Exercise
Where the word "mathbf" shows up in the entries below, please copy the whole line.

Records supplied
::::::

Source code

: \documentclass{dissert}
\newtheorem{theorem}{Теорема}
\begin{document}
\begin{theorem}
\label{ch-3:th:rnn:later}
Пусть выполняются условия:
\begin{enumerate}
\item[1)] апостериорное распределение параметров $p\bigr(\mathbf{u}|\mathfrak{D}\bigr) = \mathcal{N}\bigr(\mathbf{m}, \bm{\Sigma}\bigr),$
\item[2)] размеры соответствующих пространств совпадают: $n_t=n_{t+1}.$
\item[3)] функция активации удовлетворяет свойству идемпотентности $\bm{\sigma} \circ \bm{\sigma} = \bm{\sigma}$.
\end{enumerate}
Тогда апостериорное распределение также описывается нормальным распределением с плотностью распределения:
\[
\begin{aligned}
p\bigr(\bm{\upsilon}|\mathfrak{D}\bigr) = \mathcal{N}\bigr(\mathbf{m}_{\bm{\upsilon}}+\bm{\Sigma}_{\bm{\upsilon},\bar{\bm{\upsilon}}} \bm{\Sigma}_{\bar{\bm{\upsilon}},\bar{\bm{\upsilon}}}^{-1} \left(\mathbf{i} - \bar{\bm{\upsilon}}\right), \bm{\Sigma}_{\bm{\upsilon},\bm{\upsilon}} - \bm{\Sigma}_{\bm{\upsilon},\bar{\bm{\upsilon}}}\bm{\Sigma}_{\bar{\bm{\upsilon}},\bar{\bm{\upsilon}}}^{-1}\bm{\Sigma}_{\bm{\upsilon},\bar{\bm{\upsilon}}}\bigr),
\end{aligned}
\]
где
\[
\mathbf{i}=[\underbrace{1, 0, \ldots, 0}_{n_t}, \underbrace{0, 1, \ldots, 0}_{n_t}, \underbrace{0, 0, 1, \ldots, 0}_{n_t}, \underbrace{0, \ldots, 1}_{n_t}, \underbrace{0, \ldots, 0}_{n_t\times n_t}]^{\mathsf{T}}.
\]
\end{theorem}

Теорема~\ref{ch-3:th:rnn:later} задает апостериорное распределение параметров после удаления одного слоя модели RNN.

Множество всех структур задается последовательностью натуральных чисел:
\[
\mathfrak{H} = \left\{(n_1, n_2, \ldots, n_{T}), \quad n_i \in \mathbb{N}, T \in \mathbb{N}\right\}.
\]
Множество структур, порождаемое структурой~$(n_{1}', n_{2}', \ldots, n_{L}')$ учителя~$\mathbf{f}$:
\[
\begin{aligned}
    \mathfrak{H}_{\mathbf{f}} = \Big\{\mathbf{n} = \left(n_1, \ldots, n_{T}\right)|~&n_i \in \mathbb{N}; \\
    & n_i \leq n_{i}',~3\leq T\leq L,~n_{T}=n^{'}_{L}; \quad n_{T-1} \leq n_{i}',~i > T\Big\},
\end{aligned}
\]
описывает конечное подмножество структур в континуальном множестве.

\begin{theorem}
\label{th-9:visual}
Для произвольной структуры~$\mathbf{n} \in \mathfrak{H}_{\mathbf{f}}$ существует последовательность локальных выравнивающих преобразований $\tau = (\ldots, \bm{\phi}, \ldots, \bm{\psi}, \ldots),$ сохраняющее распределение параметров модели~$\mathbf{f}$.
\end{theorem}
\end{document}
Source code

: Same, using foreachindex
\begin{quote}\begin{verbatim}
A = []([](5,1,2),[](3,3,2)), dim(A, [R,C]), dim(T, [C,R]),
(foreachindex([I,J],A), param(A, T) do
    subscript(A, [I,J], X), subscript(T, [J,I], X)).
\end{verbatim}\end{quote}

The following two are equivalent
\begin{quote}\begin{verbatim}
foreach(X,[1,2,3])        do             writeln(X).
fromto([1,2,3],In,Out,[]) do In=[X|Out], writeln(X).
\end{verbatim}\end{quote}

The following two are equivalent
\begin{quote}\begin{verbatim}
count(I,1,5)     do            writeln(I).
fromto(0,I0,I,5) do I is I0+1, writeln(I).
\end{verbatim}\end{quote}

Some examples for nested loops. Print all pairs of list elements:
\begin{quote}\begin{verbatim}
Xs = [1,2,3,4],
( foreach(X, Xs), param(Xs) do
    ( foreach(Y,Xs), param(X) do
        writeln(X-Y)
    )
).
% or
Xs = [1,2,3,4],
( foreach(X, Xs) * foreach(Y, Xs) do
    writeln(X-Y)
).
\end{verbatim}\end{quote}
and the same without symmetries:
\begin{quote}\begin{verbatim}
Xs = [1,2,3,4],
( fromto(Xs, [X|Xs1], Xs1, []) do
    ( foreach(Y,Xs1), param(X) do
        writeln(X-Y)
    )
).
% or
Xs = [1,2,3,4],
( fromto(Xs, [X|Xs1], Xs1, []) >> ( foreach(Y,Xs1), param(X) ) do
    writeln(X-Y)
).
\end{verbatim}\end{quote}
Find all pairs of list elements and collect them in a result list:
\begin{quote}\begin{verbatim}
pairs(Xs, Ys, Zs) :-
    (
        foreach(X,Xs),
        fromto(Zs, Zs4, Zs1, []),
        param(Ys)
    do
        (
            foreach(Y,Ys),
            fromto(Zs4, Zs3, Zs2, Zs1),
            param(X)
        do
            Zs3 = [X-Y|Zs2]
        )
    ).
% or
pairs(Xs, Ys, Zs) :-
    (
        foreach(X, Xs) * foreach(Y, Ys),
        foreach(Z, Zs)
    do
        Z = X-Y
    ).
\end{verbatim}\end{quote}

::::::

Result
\item[1)] апостериорное распределение параметров $p\bigr(\mathbf{u}|\mathfrak{D}\bigr) = \mathcal{N}\bigr(\mathbf{m}, \bm{\Sigma}\bigr),$
p\bigr(\bm{\upsilon}|\mathfrak{D}\bigr) = \mathcal{N}\bigr(\mathbf{m}_{\bm{\upsilon}}+\bm{\Sigma}_{\bm{\upsilon},\bar{\bm{\upsilon}}} \bm{\Sigma}_{\bar{\bm{\upsilon}},\bar{\bm{\upsilon}}}^{-1} \left(\mathbf{i} - \bar{\bm{\upsilon}}\right), \bm{\Sigma}_{\bm{\upsilon},\bm{\upsilon}} - \bm{\Sigma}_{\bm{\upsilon},\bar{\bm{\upsilon}}}\bm{\Sigma}_{\bar{\bm{\upsilon}},\bar{\bm{\upsilon}}}^{-1}\bm{\Sigma}_{\bm{\upsilon},\bar{\bm{\upsilon}}}\bigr),
\mathbf{i}=[\underbrace{1, 0, \ldots, 0}_{n_t}, \underbrace{0, 1, \ldots, 0}_{n_t}, \underbrace{0, 0, 1, \ldots, 0}_{n_t}, \underbrace{0, \ldots, 1}_{n_t}, \underbrace{0, \ldots, 0}_{n_t\times n_t}]^{\mathsf{T}}.
Множество структур, порождаемое структурой~$(n_{1}', n_{2}', \ldots, n_{L}')$ учителя~$\mathbf{f}$:
    \mathfrak{H}_{\mathbf{f}} = \Big\{\mathbf{n} = \left(n_1, \ldots, n_{T}\right)|~&n_i \in \mathbb{N}; \\
Для произвольной структуры~$\mathbf{n} \in \mathfrak{H}_{\mathbf{f}}$ существует последовательность локальных выравнивающих преобразований $\tau = (\ldots, \bm{\phi}, \ldots, \bm{\psi}, \ldots),$ сохраняющее распределение параметров модели~$\mathbf{f}$.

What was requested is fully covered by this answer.